現実のスポーツ選手を見てもそうだけど、ヒーローであり続けることは難しい。
(余計なお世話だけど、清○さん、これからどうするんだろう・・・・・)
ヒーローであるということは、人々の(勝手な)思いを背負って生きていくということ。
(キリスト教的に言えば、十字架を背負って生きていくようなもの)
一旦は、そこから逃げ出したペコだが、再起の為に肉体をいじめ抜くことを決意。
そして、一度は完敗したチャイナに、勝利をする。
この復活はアクマを喜ばせただけではなく、自らを踏み台にして成長する人間がいること自体に、日本に来た意義があったチャイナに思わせる。
また、卓球を恐れていたドラゴンに対しては、卓球を楽しみながら戦い、かつ彼を凌駕して見せることで、救いを提示する。
かつては、ペコに勝たないように遠慮していたスマイル。
だが、ペコは彼の理想通りの姿となって、復活。
膝を怪我しているにもかかわらず、それすらハンデとはならない程の圧倒的な強さで登場。

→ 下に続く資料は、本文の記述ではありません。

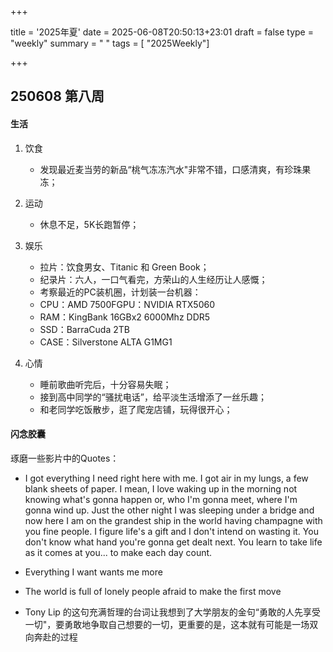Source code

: +++

title = '2025年夏'
date = 2025-06-08T20:50:13+23:01
draft = false
type = "weekly"
summary = " "
tags = [ "2025Weekly"]

+++

## 250608 第八周

#### 生活

1. 饮食

   - 发现最近麦当劳的新品“桃气冻冻汽水"非常不错，口感清爽，有珍珠果冻；
2. 运动

   - 休息不足，5K长跑暂停；
3. 娱乐

   - 拉片：饮食男女、Titanic 和 Green Book；
   - 纪录片：六人，一口气看完，方荣山的人生经历让人感慨；
   - 考察最近的PC装机圈，计划装一台机器：
   - CPU：AMD 7500FGPU：NVIDIA RTX5060
   - RAM：KingBank 16GBx2 6000Mhz DDR5
   - SSD：BarraCuda 2TB
   - CASE：Silverstone ALTA G1MG1
4. 心情

   - 睡前歌曲听完后，十分容易失眠；
   - 接到高中同学的“骚扰电话”，给平淡生活增添了一丝乐趣；
   - 和老同学吃饭散步，逛了爬宠店铺，玩得很开心；

#### 闪念胶囊

琢磨一些影片中的Quotes：

- I got everything I need right here with me. I got air in my lungs, a few blank sheets of paper. I mean, I love waking up in the morning not knowing what's gonna happen or, who I'm gonna meet, where I'm gonna wind up. Just the other night I was sleeping under a bridge and now here I am on the grandest ship in the world having champagne with you fine people. I figure life's a gift and I don't intend on wasting it. You don't know what hand you're gonna get dealt next. You learn to take life as it comes at you... to make each day count.

- Everything I want wants me more

- The world is full of lonely people afraid to make the first move

- Tony Lip 的这句充满哲理的台词让我想到了大学朋友的金句“勇敢的人先享受一切"，要勇敢地争取自己想要的一切，更重要的是，这本就有可能是一场双向奔赴的过程
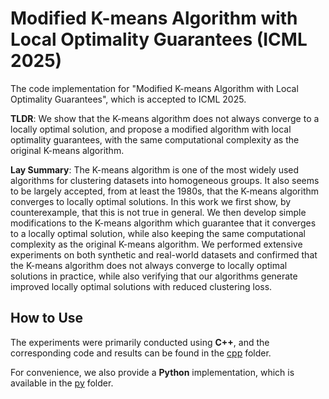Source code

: # Modified K-means Algorithm with Local Optimality Guarantees (ICML 2025)
The code implementation for "Modified K-means Algorithm with Local Optimality Guarantees", which is accepted to ICML 2025.

**TLDR**:
We show that the K-means algorithm does not always converge to a locally optimal solution, and propose a modified algorithm with local optimality guarantees, with the same computational complexity as the original K-means algorithm.

**Lay Summary**:
The K-means algorithm is one of the most widely used algorithms for clustering datasets into homogeneous groups. It also seems to be largely accepted, from at least the 1980s, that the K-means algorithm converges to locally optimal solutions. In this work we first show, by counterexample, that this is not true in general. We then develop simple modifications to the K-means algorithm which guarantee that it converges to a locally optimal solution, while also keeping the same computational complexity as the original K-means algorithm. We performed extensive experiments on both synthetic and real-world datasets and confirmed that the K-means algorithm does not always converge to locally optimal solutions in practice, while also verifying that our algorithms generate improved locally optimal solutions with reduced clustering loss.

## How to Use

The experiments were primarily conducted using **C++**, and the corresponding code and results can be found in the [cpp](./cpp) folder.

For convenience, we also provide a **Python** implementation, which is available in the [py](./py) folder.  

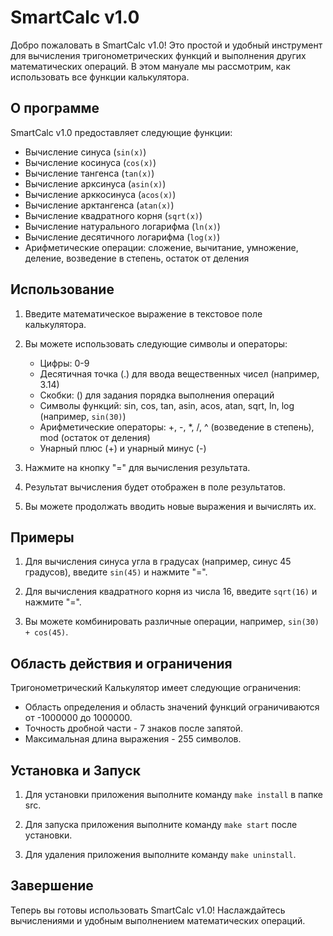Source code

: # SmartCalc v1.0

Добро пожаловать в SmartCalc v1.0! Это простой и удобный инструмент для вычисления тригонометрических функций и выполнения других математических операций. В этом мануале мы рассмотрим, как использовать все функции калькулятора.

## О программе

SmartCalc v1.0 предоставляет следующие функции:

- Вычисление синуса (`sin(x)`)
- Вычисление косинуса (`cos(x)`)
- Вычисление тангенса (`tan(x)`)
- Вычисление арксинуса (`asin(x)`)
- Вычисление арккосинуса (`acos(x)`)
- Вычисление арктангенса (`atan(x)`)
- Вычисление квадратного корня (`sqrt(x)`)
- Вычисление натурального логарифма (`ln(x)`)
- Вычисление десятичного логарифма (`log(x)`)
- Арифметические операции: сложение, вычитание, умножение, деление, возведение в степень, остаток от деления

## Использование

1. Введите математическое выражение в текстовое поле калькулятора.

2. Вы можете использовать следующие символы и операторы:
   - Цифры: 0-9
   - Десятичная точка (.) для ввода вещественных чисел (например, 3.14)
   - Скобки: () для задания порядка выполнения операций
   - Символы функций: sin, cos, tan, asin, acos, atan, sqrt, ln, log (например, `sin(30)`)
   - Арифметические операторы: +, -, *, /, ^ (возведение в степень), mod (остаток от деления)
   - Унарный плюс (+) и унарный минус (-)

3. Нажмите на кнопку "=" для вычисления результата.

4. Результат вычисления будет отображен в поле результатов.

5. Вы можете продолжать вводить новые выражения и вычислять их.

## Примеры

1. Для вычисления синуса угла в градусах (например, синус 45 градусов), введите `sin(45)` и нажмите "=".

2. Для вычисления квадратного корня из числа 16, введите `sqrt(16)` и нажмите "=".

3. Вы можете комбинировать различные операции, например, `sin(30) + cos(45)`.

## Область действия и ограничения

Тригонометрический Калькулятор имеет следующие ограничения:

- Область определения и область значений функций ограничиваются от -1000000 до 1000000.
- Точность дробной части - 7 знаков после запятой.
- Максимальная длина выражения - 255 символов.

## Установка и Запуск

1. Для установки приложения выполните команду `make install` в папке src.

2. Для запуска приложения выполните команду `make start` после установки.

3. Для удаления приложения выполните команду `make uninstall`.

## Завершение

Теперь вы готовы использовать SmartCalc v1.0! Наслаждайтесь вычислениями и удобным выполнением математических операций.
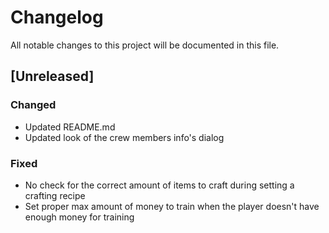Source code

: # Changelog
All notable changes to this project will be documented in this file.

## [Unreleased]

### Changed
- Updated README.md
- Updated look of the crew members info's dialog

### Fixed
- No check for the correct amount of items to craft during setting a crafting
  recipe
- Set proper max amount of money to train when the player doesn't have enough
  money for training
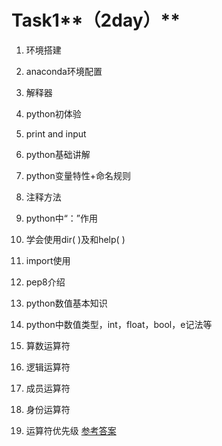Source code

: # Task1**（2day）**
1. 环境搭建
  1. anaconda环境配置
  2. 解释器
1. python初体验
  1. print and input
1. python基础讲解
  1. python变量特性+命名规则
  2. 注释方法
  3. python中“：”作用
  4. 学会使用dir( )及和help( )
  5. import使用
  6. pep8介绍

4. python数值基本知识
  1. python中数值类型，int，float，bool，e记法等
  2. 算数运算符
  3. 逻辑运算符
  4. 成员运算符
  5. 身份运算符
  6. 运算符优先级
[参考答案](./../参考答案)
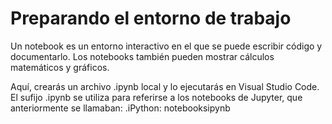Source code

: 
# Preparando el entorno de trabajo #
Un notebook es un entorno interactivo en el que se puede escribir código y documentarlo. Los notebooks también pueden mostrar cálculos matemáticos y gráficos.

Aquí, crearás un archivo .ipynb local y lo ejecutarás en Visual Studio Code. El sufijo .ipynb se utiliza para referirse a los notebooks de Jupyter, que anteriormente se llamaban: .iPython: notebooksipynb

しかも、スマイルのお師匠さんである小泉(バタフライジョー)は、膝を怪我した親友との戦いにおいて温情をかけてしまい、選手生命を断ったという過去がある人。
ペコ対スマイルの決勝って、この再現であるのだけれども、しかし、弟子であるスマイルは、手加減をする必要なく、ペコに敗れる。
このことによって、バタフライジョーも救っているわけなんだよね。
そして、最終話において、人生を冷めた目で見ていたスマイルは、ご飯を師匠と一緒に食べるくらいの社交性を身につけている。
さらに卓球の選手生活には別れを告げ、師匠と同じように教職に就こうとしている。
彼自身が望んだ人生を歩み始めていることを示唆している。
でも、明るい話ばかりじゃなくてね。
この最終話では、ドラゴンも登場するけど、高校時代は化け物だった彼も、今は、今一歩な成績であることも明かされている。